──────── EXCERPTED DATA

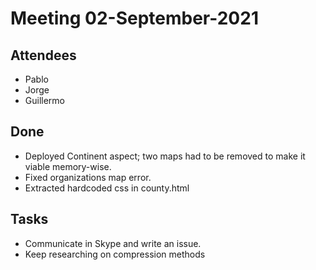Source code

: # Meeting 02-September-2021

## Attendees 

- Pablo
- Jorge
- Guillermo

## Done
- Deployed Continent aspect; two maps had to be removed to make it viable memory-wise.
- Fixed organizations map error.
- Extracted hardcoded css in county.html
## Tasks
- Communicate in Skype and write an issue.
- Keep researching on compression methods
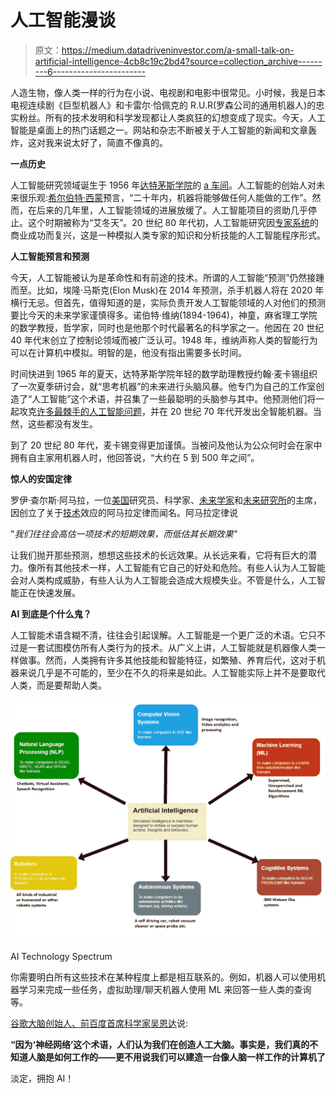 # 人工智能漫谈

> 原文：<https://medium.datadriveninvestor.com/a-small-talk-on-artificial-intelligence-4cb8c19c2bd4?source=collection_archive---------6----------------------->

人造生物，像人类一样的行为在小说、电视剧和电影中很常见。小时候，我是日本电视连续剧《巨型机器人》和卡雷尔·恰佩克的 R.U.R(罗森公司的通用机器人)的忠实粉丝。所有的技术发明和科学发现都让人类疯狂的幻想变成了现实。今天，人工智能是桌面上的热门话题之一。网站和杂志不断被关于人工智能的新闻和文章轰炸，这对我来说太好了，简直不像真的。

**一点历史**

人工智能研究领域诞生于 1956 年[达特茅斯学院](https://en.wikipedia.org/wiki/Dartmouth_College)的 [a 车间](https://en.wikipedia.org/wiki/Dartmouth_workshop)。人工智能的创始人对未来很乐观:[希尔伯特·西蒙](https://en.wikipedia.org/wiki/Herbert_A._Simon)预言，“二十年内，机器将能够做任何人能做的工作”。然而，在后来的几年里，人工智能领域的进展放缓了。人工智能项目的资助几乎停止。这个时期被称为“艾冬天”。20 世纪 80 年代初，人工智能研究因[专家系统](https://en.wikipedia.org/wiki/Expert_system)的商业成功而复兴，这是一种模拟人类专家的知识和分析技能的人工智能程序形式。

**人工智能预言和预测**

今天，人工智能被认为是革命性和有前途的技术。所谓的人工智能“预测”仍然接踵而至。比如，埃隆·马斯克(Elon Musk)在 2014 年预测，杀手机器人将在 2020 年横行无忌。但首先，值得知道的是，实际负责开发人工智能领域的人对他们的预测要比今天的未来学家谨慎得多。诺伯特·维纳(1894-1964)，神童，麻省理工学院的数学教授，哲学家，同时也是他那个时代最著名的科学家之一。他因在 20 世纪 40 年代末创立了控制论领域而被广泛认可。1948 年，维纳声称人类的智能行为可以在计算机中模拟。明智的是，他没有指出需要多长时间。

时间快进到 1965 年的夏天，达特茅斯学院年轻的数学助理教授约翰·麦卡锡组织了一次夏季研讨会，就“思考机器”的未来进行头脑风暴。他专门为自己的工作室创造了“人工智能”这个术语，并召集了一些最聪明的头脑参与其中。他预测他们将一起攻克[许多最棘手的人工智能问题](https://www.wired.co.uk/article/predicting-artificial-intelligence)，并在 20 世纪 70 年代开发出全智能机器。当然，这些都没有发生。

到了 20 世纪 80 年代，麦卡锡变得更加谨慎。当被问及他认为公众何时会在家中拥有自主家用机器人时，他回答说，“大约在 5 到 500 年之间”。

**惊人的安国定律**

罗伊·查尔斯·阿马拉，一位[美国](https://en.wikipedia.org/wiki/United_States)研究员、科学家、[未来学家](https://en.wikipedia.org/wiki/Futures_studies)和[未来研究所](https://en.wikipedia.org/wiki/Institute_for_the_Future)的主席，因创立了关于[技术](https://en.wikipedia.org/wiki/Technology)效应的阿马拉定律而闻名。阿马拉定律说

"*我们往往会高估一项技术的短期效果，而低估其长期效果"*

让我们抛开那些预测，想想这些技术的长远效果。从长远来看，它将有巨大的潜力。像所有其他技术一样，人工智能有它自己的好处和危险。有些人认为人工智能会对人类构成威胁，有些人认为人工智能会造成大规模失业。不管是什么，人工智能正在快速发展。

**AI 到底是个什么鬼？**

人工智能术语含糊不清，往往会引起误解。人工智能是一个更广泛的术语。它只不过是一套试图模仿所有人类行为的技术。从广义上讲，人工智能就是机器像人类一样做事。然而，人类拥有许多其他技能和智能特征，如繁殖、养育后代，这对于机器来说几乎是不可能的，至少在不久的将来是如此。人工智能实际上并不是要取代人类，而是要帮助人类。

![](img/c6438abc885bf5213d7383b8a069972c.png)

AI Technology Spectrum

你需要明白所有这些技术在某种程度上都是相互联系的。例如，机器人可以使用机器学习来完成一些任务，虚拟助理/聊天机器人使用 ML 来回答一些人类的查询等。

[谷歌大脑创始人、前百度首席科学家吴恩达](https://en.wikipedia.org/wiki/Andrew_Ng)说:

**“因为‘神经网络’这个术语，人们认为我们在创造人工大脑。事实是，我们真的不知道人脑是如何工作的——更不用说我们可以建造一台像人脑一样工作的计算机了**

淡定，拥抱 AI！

────────────────
──────── EXCERPTED DATA

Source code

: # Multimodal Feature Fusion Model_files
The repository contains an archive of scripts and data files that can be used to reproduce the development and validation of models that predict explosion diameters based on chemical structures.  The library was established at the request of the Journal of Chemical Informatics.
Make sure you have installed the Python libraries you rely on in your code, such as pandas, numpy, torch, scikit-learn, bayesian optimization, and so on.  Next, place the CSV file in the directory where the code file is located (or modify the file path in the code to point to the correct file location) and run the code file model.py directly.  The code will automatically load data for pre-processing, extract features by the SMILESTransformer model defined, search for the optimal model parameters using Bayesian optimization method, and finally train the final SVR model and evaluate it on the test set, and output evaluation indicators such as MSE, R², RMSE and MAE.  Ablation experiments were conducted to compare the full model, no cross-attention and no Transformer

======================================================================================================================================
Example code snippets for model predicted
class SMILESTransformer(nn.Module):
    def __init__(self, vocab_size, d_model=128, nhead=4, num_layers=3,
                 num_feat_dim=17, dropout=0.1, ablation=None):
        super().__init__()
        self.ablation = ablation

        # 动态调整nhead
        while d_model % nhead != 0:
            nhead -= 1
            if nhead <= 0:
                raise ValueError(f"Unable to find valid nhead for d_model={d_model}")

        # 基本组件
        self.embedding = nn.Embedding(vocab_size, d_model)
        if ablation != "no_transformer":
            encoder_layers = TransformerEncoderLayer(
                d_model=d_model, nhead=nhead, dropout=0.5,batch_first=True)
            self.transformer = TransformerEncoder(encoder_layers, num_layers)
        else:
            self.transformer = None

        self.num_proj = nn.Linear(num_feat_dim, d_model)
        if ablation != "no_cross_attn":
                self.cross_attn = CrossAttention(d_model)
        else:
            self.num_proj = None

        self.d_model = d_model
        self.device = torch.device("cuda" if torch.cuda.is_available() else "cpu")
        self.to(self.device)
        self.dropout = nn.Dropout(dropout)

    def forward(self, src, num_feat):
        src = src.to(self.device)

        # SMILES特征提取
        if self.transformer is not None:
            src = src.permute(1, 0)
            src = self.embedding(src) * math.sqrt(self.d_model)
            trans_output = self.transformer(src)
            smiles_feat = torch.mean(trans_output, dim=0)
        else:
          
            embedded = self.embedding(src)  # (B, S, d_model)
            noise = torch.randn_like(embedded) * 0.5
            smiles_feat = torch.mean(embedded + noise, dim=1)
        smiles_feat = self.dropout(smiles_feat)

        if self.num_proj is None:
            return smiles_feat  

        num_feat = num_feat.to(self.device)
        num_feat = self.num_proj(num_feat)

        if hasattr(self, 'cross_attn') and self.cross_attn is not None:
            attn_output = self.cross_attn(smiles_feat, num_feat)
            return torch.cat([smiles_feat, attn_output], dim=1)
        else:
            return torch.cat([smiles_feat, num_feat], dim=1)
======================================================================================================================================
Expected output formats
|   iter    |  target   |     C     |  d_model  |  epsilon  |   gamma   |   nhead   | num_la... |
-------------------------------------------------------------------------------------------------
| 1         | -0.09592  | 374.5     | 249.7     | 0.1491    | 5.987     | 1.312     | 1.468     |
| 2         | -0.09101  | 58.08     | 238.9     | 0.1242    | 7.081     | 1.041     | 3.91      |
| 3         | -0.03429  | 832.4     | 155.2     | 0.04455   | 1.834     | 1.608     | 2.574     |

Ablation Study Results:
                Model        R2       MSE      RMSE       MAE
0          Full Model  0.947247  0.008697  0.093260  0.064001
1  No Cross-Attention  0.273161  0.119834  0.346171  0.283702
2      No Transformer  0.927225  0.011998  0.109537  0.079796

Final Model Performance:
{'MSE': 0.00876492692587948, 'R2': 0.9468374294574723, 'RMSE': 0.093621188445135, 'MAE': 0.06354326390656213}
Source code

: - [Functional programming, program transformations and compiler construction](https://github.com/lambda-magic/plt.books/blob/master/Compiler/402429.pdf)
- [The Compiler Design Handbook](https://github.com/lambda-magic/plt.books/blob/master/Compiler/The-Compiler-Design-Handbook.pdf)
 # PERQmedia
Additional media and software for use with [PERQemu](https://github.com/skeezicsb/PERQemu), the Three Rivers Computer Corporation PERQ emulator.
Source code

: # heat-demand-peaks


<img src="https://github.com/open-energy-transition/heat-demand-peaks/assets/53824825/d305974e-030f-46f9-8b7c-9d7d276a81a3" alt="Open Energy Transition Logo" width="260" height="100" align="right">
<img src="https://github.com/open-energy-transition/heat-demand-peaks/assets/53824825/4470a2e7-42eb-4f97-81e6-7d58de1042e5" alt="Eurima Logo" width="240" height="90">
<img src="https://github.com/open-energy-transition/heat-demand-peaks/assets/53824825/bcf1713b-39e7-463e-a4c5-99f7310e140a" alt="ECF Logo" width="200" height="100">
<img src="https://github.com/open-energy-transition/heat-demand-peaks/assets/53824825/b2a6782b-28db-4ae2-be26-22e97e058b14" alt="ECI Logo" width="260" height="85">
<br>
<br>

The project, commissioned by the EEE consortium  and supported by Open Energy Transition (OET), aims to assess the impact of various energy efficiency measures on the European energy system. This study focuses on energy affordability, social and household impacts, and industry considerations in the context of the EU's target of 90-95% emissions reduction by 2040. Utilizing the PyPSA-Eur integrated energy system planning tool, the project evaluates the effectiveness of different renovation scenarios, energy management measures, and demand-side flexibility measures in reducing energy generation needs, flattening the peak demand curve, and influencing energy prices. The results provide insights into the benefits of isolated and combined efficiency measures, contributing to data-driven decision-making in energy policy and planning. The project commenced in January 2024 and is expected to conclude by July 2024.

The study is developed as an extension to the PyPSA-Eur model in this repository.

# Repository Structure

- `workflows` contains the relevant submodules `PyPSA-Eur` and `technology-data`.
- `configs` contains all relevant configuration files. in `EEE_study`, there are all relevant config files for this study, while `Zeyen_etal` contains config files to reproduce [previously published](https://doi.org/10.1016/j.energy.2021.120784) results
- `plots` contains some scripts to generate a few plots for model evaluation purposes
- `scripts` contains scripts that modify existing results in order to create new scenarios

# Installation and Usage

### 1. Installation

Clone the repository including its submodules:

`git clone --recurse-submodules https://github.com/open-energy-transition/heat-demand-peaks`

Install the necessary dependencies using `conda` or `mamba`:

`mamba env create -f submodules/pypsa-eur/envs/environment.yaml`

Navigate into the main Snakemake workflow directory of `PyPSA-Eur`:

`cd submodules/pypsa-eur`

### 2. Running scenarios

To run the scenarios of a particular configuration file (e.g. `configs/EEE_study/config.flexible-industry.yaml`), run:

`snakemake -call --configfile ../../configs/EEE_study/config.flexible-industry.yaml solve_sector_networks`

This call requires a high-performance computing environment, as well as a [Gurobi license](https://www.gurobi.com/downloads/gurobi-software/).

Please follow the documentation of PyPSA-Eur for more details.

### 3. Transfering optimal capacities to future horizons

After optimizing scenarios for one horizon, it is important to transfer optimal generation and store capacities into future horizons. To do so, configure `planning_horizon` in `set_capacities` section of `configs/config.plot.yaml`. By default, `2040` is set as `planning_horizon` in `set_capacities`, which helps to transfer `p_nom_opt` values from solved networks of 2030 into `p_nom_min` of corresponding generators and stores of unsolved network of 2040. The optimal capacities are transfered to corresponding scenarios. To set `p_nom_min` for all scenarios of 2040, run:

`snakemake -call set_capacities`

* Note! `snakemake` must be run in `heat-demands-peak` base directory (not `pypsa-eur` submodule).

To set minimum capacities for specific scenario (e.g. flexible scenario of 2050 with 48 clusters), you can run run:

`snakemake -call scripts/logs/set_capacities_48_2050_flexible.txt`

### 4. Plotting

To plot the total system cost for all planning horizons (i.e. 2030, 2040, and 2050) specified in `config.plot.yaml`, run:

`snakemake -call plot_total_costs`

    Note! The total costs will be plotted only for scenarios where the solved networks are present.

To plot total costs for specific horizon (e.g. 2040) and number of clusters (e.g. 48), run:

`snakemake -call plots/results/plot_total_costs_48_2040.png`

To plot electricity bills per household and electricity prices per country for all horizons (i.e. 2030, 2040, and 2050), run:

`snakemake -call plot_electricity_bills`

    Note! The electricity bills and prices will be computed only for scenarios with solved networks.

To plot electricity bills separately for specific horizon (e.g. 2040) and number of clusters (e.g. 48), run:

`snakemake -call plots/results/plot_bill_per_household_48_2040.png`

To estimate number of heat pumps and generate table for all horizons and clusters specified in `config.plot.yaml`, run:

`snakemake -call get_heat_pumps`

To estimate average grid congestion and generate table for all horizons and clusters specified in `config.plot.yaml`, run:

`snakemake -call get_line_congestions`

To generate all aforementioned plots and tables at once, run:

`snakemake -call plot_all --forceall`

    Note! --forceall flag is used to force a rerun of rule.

────────────────

#### WHAT YOU NEED TO DO:
Scan the records above for the word "industry". Show each line in which it appears.

#### EXERCISE SOLUTION:
The project, commissioned by the EEE consortium  and supported by Open Energy Transition (OET), aims to assess the impact of various energy efficiency measures on the European energy system. This study focuses on energy affordability, social and household impacts, and industry considerations in the context of the EU's target of 90-95% emissions reduction by 2040. Utilizing the PyPSA-Eur integrated energy system planning tool, the project evaluates the effectiveness of different renovation scenarios, energy management measures, and demand-side flexibility measures in reducing energy generation needs, flattening the peak demand curve, and influencing energy prices. The results provide insights into the benefits of isolated and combined efficiency measures, contributing to data-driven decision-making in energy policy and planning. The project commenced in January 2024 and is expected to conclude by July 2024.
To run the scenarios of a particular configuration file (e.g. `configs/EEE_study/config.flexible-industry.yaml`), run:
`snakemake -call --configfile ../../configs/EEE_study/config.flexible-industry.yaml solve_sector_networks`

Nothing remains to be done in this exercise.